Effect of RGD-disintegrins on melanoma cell growth and metastasis: involvement of the actin cytoskeleton, FAK and c-Fos.

The effects and molecular mechanisms of RGD-disintegrins isolated from snake venoms on the growth and metastatic potential of B16F10-melanoma cells were investigated. Jarastatin (JT) from Bothrops jararaca is a ligand of alpha(5)beta(1), alpha(v)beta(3) and alpha(m)beta(2) integrins, flavoridin (FL) from Trimeresurus flavoridis binds preferentially to alpha(5)beta(1) and kistrin (KR) from Calloselasma rhodostoma is a selective ligand of alpha(v)beta(3).

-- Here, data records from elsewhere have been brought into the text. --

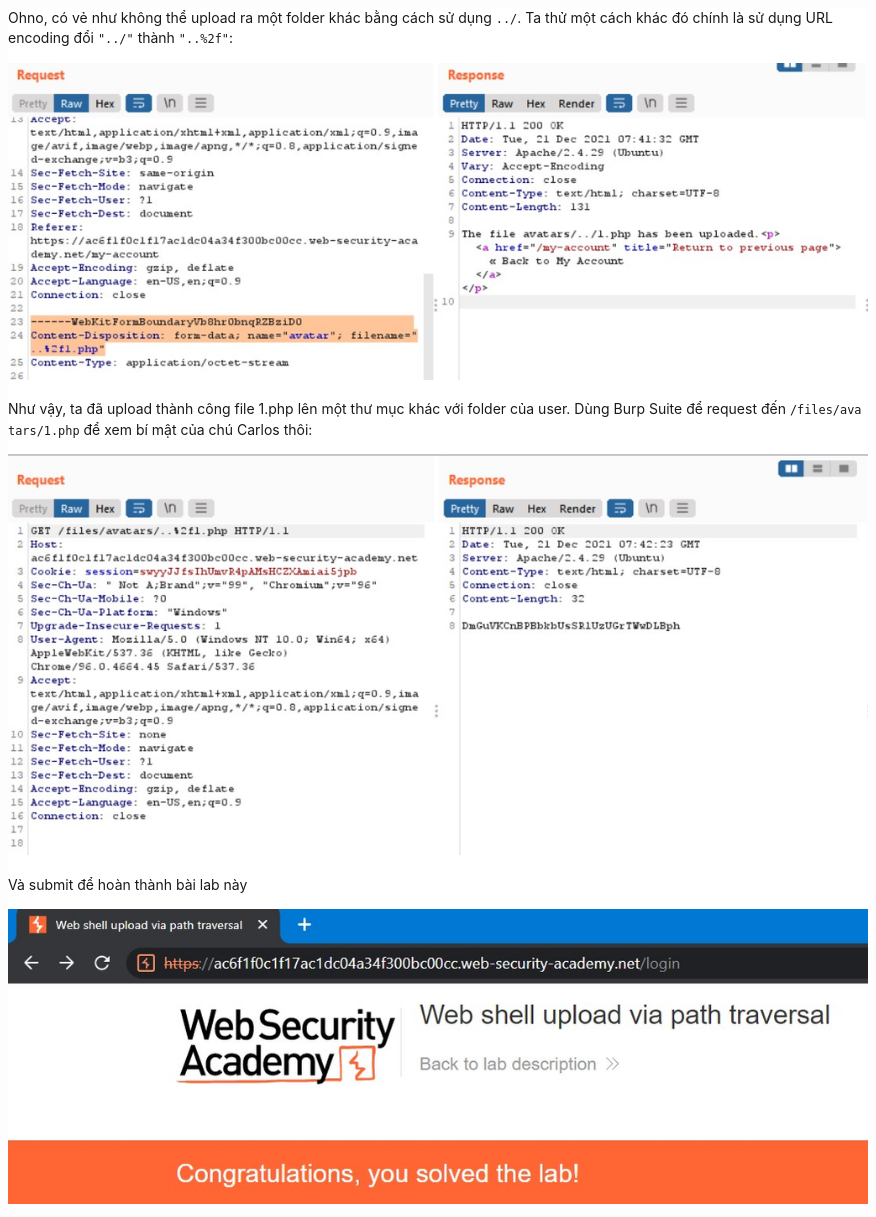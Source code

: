 Ohno, có vẻ như không thể upload ra một folder khác bằng cách sử dụng `../`. Ta thử một cách khác đó chính là sử dụng URL encoding đổi `"../"` thành `"..%2f"`:

![Bypassed](path-traversal/bypass.jpg)

Như vậy, ta đã upload thành công file 1.php lên một thư mục khác với folder của user. Dùng Burp Suite để request đến `/files/avatars/1.php` để xem bí mật của chú Carlos thôi:

![Bí mật của chú Carlos](path-traversal/flag.jpg)

Và submit để hoàn thành bài lab này

![Submit](path-traversal/solved.jpg)
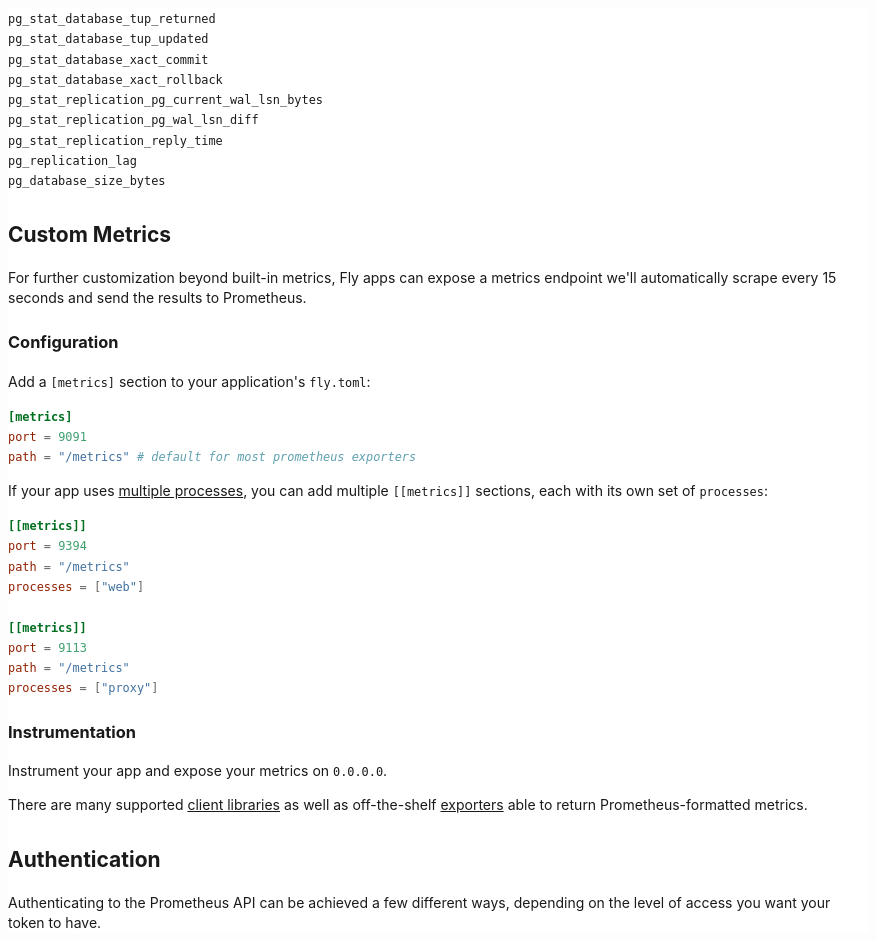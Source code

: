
 ```
pg_stat_database_tup_returned
pg_stat_database_tup_updated
pg_stat_database_xact_commit
pg_stat_database_xact_rollback
pg_stat_replication_pg_current_wal_lsn_bytes
pg_stat_replication_pg_wal_lsn_diff
pg_stat_replication_reply_time
pg_replication_lag
pg_database_size_bytes
```

## Custom Metrics

For further customization beyond built-in metrics,
Fly apps can expose a metrics endpoint we'll automatically scrape every 15 seconds and
send the results to Prometheus.

### Configuration

Add a `[metrics]` section to your application's `fly.toml`:

```toml
[metrics]
port = 9091
path = "/metrics" # default for most prometheus exporters
```

If your app uses [multiple processes](/docs/apps/processes/), you can add multiple `[[metrics]]` sections, each with its own set of `processes`:

```toml
[[metrics]]
port = 9394
path = "/metrics"
processes = ["web"]

[[metrics]]
port = 9113
path = "/metrics"
processes = ["proxy"]
```

### Instrumentation

Instrument your app and expose your metrics on `0.0.0.0`.

There are many supported [client libraries](https://prometheus.io/docs/instrumenting/clientlibs/) as well as off-the-shelf [exporters](https://prometheus.io/docs/instrumenting/exporters/) able to return Prometheus-formatted metrics.

## Authentication

Authenticating to the Prometheus API can be achieved a few different ways, depending on the level of access you want your token to have.
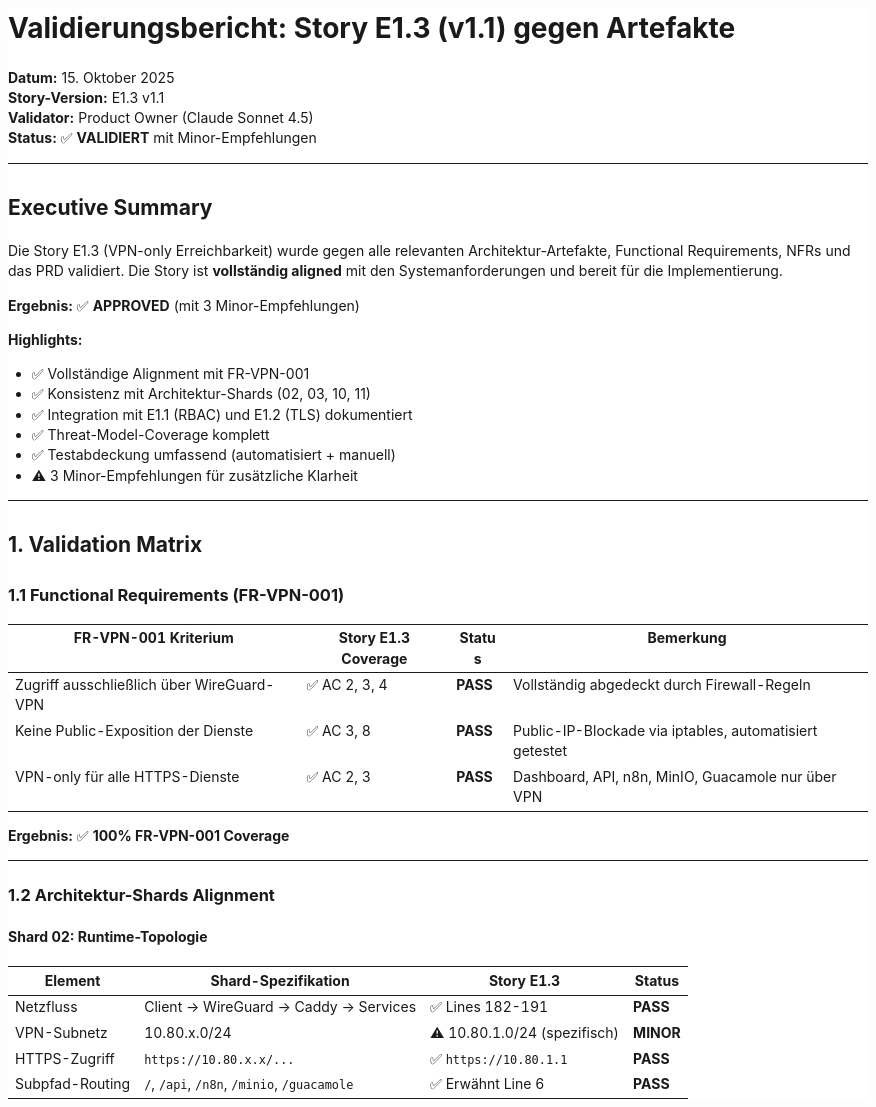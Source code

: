 # Validierungsbericht: Story E1.3 (v1.1) gegen Artefakte

**Datum:** 15. Oktober 2025  
**Story-Version:** E1.3 v1.1  
**Validator:** Product Owner (Claude Sonnet 4.5)  
**Status:** ✅ **VALIDIERT** mit Minor-Empfehlungen

---

## Executive Summary

Die Story E1.3 (VPN-only Erreichbarkeit) wurde gegen alle relevanten Architektur-Artefakte, Functional Requirements, NFRs und das PRD validiert. Die Story ist **vollständig aligned** mit den Systemanforderungen und bereit für die Implementierung.

**Ergebnis:** ✅ **APPROVED** (mit 3 Minor-Empfehlungen)

**Highlights:**
- ✅ Vollständige Alignment mit FR-VPN-001
- ✅ Konsistenz mit Architektur-Shards (02, 03, 10, 11)
- ✅ Integration mit E1.1 (RBAC) und E1.2 (TLS) dokumentiert
- ✅ Threat-Model-Coverage komplett
- ✅ Testabdeckung umfassend (automatisiert + manuell)
- ⚠️ 3 Minor-Empfehlungen für zusätzliche Klarheit

---

## 1. Validation Matrix

### 1.1 Functional Requirements (FR-VPN-001)

| FR-VPN-001 Kriterium | Story E1.3 Coverage | Status | Bemerkung |
|---------------------|-------------------|--------|-----------|
| Zugriff ausschließlich über WireGuard-VPN | ✅ AC 2, 3, 4 | **PASS** | Vollständig abgedeckt durch Firewall-Regeln |
| Keine Public-Exposition der Dienste | ✅ AC 3, 8 | **PASS** | Public-IP-Blockade via iptables, automatisiert getestet |
| VPN-only für alle HTTPS-Dienste | ✅ AC 2, 3 | **PASS** | Dashboard, API, n8n, MinIO, Guacamole nur über VPN |

**Ergebnis:** ✅ **100% FR-VPN-001 Coverage**

---

### 1.2 Architektur-Shards Alignment

#### Shard 02: Runtime-Topologie

| Element | Shard-Spezifikation | Story E1.3 | Status |
|---------|-------------------|-----------|--------|
| Netzfluss | Client → WireGuard → Caddy → Services | ✅ Lines 182-191 | **PASS** |
| VPN-Subnetz | 10.80.x.0/24 | ⚠️ 10.80.1.0/24 (spezifisch) | **MINOR** |
| HTTPS-Zugriff | `https://10.80.x.x/...` | ✅ `https://10.80.1.1` | **PASS** |
| Subpfad-Routing | `/`, `/api`, `/n8n`, `/minio`, `/guacamole` | ✅ Erwähnt Line 6 | **PASS** |
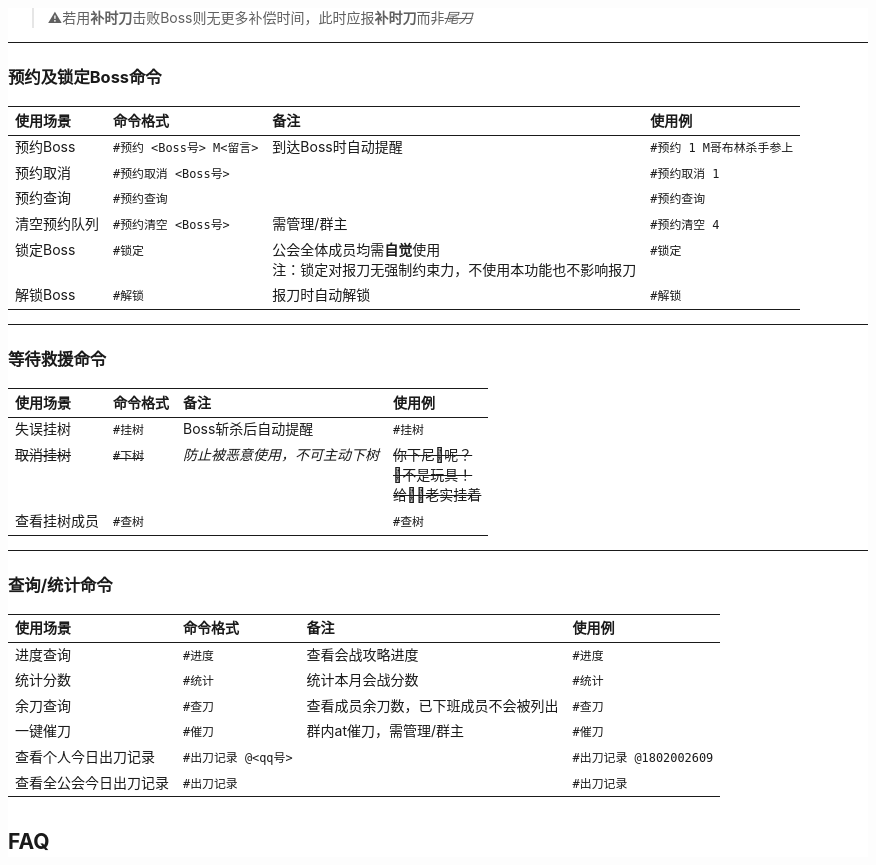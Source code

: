 > ⚠️若用**补时刀**击败Boss则无更多补偿时间，此时应报**补时刀**而非<del>*尾刀*</del>

-----

### 预约及锁定Boss命令

| 使用场景              | 命令格式             | 备注               | 使用例        |
| :-------------------- | :------------------- | :----------------- | :------------ |
| 预约Boss     | `#预约 <Boss号> M<留言>` | 到达Boss时自动提醒 | `#预约 1 M哥布林杀手参上` |
| 预约取消     | `#预约取消 <Boss号>` |                    | `#预约取消 1` |
| 预约查询     | `#预约查询`          |                    | `#预约查询`   |
| 清空预约队列 | `#预约清空 <Boss号>` | 需管理/群主        | `#预约清空 4` |
| 锁定Boss | `#锁定` | 公会全体成员均需**自觉**使用<br/>注：锁定对报刀无强制约束力，不使用本功能也不影响报刀<br/> | `#锁定` |
| 解锁Boss | `#解锁` | 报刀时自动解锁 | `#解锁` |



-----

### 等待救援命令

| 使用场景            | 命令格式           | 备注                           | 使用例                                         |
| :------------------ | :----------------- | :----------------------------- | :--------------------------------------------- |
| 失误挂树   | `#挂树`            | Boss斩杀后自动提醒             | `#挂树`                                        |
| <del>取消挂树</del> | <del>`#下树`</del> | *防止被恶意使用，不可主动下树* | ~~你下尼🐴呢？<br/>🌳不是玩具！<br/>给👴🏻老实挂着~~ |
| 查看挂树成员 | `#查树` |  | `#查树` |

-----

### 查询/统计命令

| 使用场景               | 命令格式            | 备注                                 | 使用例                  |
| :--------------------- | :------------------ | :----------------------------------- | :---------------------- |
| 进度查询               | `#进度`             | 查看会战攻略进度                     | `#进度`                 |
| 统计分数               | `#统计`             | 统计本月会战分数                     | `#统计`                 |
| 余刀查询               | `#查刀`             | 查看成员余刀数，已下班成员不会被列出 | `#查刀`                 |
| 一键催刀               | `#催刀`             | 群内at催刀，需管理/群主              | `#催刀`                 |
| 查看个人今日出刀记录   | `#出刀记录 @<qq号>` |                                      | `#出刀记录 @1802002609` |
| 查看全公会今日出刀记录 | `#出刀记录`         |                                      | `#出刀记录`             |



## FAQ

When injected simultaneously with melanoma cells in mice, the three disintegrins significantly reduced tumor lung colonization. On the other hand, JT and FL, but not KR, inhibited B16F10 cell growth in vitro. Interaction of JT or FL with melanoma cells induced actin cytoskeleton rearrangement, increasing actin polymerization and FAK phosphorylation. The effect of FL correlates with the decrease in the constitutively high nuclear content of c-Fos, whereas JT interfered with NF-kappaB translocation in melanoma cells. None of the disintegrins produced alterations in the nuclear Erk-2. The results provide further evidence to suggest RGD-disintegrins as potent anti-metastatic agents in vivo, and indicate that their interaction with alpha(5)beta(1) integrin interfere with integrin-couple signaling, down-regulating transcription factors and negatively modulating cell proliferation. These effects may contribute to inhibition of melanoma cell invasion in vivo.